# Is $f:\mathbb E^1\to X$ continuous?

$f(x)=x$.

$X$ is the set of all real numbers with finite complement topology (A set is open in this space iff it's complement is finite).

• Ok, I assume $X$ is just $\mathbb E ^1 = \mathbb R$ in the finite complement topology. – Forever Mozart Jun 25 '14 at 15:17
• What is $\mathbb{E}^1$? Is it a fancy way to denote $\mathbb{R}$ with the standard topology (one-dimensional Euclidean space)? – Daniel Fischer Jun 25 '14 at 15:18
• @TomCruise I have edited the question. – Mathew George Jun 25 '14 at 15:20
• But the cofinite topology is (strictly) coarser than the standard topology, so $f^{-1}(\text{open})$ is open. – Daniel Fischer Jun 25 '14 at 15:38
• Let $\tau_1,\tau_2$ be two topologies on the same set.
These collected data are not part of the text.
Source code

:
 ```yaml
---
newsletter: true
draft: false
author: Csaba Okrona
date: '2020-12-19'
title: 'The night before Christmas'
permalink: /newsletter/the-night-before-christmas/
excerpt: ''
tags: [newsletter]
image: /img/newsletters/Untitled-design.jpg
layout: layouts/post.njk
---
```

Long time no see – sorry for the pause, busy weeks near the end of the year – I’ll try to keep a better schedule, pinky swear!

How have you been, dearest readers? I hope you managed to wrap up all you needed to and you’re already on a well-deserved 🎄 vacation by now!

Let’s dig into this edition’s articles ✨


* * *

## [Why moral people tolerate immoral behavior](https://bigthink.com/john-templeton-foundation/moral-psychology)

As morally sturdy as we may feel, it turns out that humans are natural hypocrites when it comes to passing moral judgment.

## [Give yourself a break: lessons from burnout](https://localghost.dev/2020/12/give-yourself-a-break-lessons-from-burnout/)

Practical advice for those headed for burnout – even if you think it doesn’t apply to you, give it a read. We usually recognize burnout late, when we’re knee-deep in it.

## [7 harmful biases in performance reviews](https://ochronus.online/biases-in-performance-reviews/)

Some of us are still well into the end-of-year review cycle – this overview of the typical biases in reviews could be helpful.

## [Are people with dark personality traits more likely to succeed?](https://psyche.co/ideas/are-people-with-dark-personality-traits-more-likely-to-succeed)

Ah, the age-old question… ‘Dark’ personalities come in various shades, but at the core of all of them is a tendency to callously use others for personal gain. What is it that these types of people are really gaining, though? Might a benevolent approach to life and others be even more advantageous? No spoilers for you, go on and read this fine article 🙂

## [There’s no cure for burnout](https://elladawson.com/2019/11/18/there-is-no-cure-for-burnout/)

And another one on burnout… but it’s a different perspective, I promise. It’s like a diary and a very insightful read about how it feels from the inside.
Then $\tau_1$ is coarser than $\tau_2$ (and $\tau_2$ is finer than $\tau_1$) if and only if $\tau_1 \subset \tau_2$. If the topologies are not identical, then $\tau_1$ is strictly coarser than $\tau_2$, and $\tau_2$ strictly finer than $\tau_1$. – Daniel Fischer Jun 25 '14 at 15:55

This follows from a general fact: If $\mathcal{O}$, $\mathcal{O}^\prime$ are two topologies on a set $X$ such that $\mathcal{O}$ is finer than $\mathcal{O}^\prime$ (i.e., every set in $\mathcal{O}^\prime$ is also in $\mathcal{O}$), then the identity function $\mathrm{id}_X : x \mapsto x$ is continuous as a function from $\langle X , \mathcal{O} \rangle$ to $\langle X , \mathcal{O}^\prime \rangle$. (In fact, the converse also holds: if the identity function $\mathrm{id}_X : x \mapsto x$ is continuous as a function from $\langle X , \mathcal{O} \rangle$ to $\langle X , \mathcal{O}^\prime \rangle$, then the topology $\mathcal{O}$ is finer than the topology $\mathcal{O}^\prime$.)
• Any finite open set in $\mathbb{E}^1$ does not belong to the other topology. Also the set $(-\infty, 0]\cup[1,\infty)$ is open in finite complement topology but does not belong to the other. So I don't think there is a finer set here. – Mathew George Jun 25 '14 at 15:43
• @MathewGeorge A finite open set in the standard topology is empty. and $(-\infty,0] \cup [1,\infty)$ is not open in the cofinite topology, since the complement, $(0,1)$, is not finite. – Daniel Fischer Jun 25 '14 at 15:56
$f$ is continuous since $\mathbb R \setminus$ (any finite set) is open in the standard space $\mathbb R$.
Let $F$ be a finite subset of $\mathbb R$, and let {$x_1,...,x_n$} be the increasing enumeration of $F$. Then $f^{-1} (\mathbb R \setminus F)=(-\infty, x_1)\cup (x_1,x_2)\cup ... \cup (x_n,\infty)$ is open.
Edit: Alternatively you could just notice the closed sets in $X$ are the finite sets, which are also closed in the standard $\mathbb R$.